De negen onderzoekers van over de hele wereld voerden een proef uit in afgelegen gebieden, waar ze mensen vroegen mee te doen met een spel waarin geld verdeeld moest worden. Hoe sterker het besef van een oordelende god leefde, hoe meer deelnemers bereid waren om geld weg te geven aan geloofsgenoten, zelfs als dit onbekenden ver weg waren.
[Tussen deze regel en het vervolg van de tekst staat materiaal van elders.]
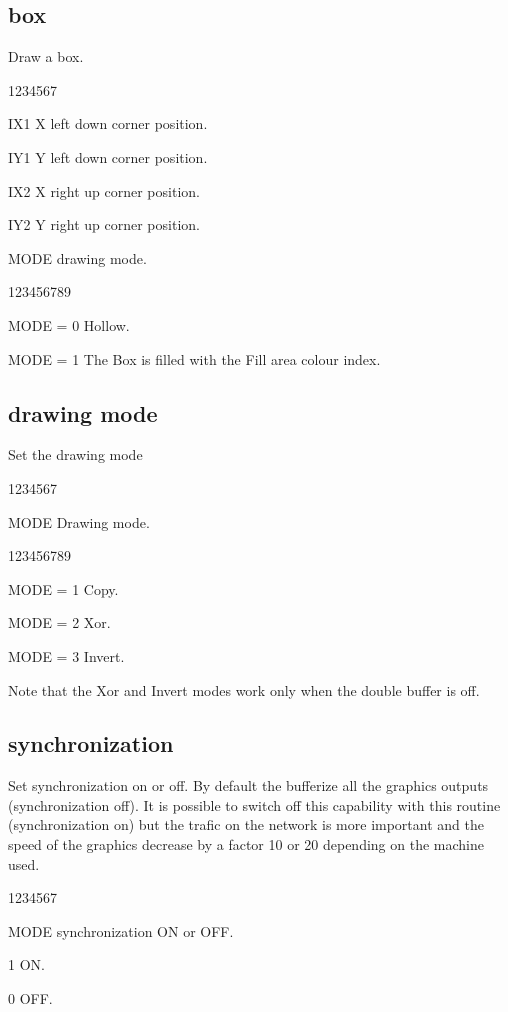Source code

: \subsection{ box}
%
\Action
Draw a box.
\Pdesc
\begin{DLtt}{1234567}
\item[IX1] X left down corner position.
\item[IY1] Y left down corner position.
\item[IX2] X right up corner position.
\item[IY2] Y right up corner position.
\item[MODE] drawing mode.
\begin{DLtt}{123456789}
\item[MODE = 0 ] Hollow.
\item[MODE = 1 ] The Box is filled with the Fill area colour index.
\end{DLtt}
\end{DLtt}
\subsection{ drawing mode}
%
\Action
Set the drawing mode
\Pdesc
\begin{DLtt}{1234567}
\item[MODE] Drawing mode.
\begin{DLtt}{123456789}
\item[MODE = 1 ] Copy.
\item[MODE = 2 ] Xor.
\item[MODE = 3 ] Invert.
\end{DLtt}
\end{DLtt}
Note that the Xor and Invert modes work only when the
double buffer is off.
\subsection{ synchronization}
%
\Action
Set synchronization on or off. By default the \XW{} bufferize all the
graphics outputs (synchronization off). It is possible to switch off this
capability with this routine (synchronization on) but the trafic
on the network is more important and the speed of the graphics decrease
by a factor 10 or 20 depending on the machine used.
\Pdesc
\begin{DLtt}{1234567}
\item[MODE] synchronization ON or OFF.
\begin{DLtt}{12}
\item[1] ON.
\item[0] OFF.
\end{DLtt}
\end{DLtt}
Dat de onderzoekers stellen dat dit mechanisme strijdig is met het gedachtegoed van de natuurlijke selectie van de evolutietheorie, betekent niet dat ze deze theorie op zichzelf onder kritiek stellen, zegt prof. Paul. Hij is onder meer hoogleraar Oude Testament aan de Evangelische Theologische Faculteit te Leuven. „Ze aanvaarden de evolutie. Het is een vooronderstelling die door het artikel in Nature heen loopt. In die gedachte zijn godsdiensten pas op een zeker moment als verschijnsel ontstaan. De Bijbelse datering is echter anders.”
Verbaast de uitkomst van het onderzoek u?
„Allerminst. Het is vrij bekend dat sterke godsdienstige levensovertuigingen het handelen van mensen beïnvloedt. Wat ik wel wonderlijk vindt, is de opzet van het onderzoek. Je introduceert bij volken in afgelegen gebieden een spel en kijkt hoe ze geld verdelen. Dat is een heel westerse benaderingswijze. Daarmee wordt godsdienst niet aanvaard vanuit het geloof, maar bezien als een sociaal gebeuren waar je een spel mee kunt doen. Een echte aanhanger van een godsdienst zal dit niet doen.”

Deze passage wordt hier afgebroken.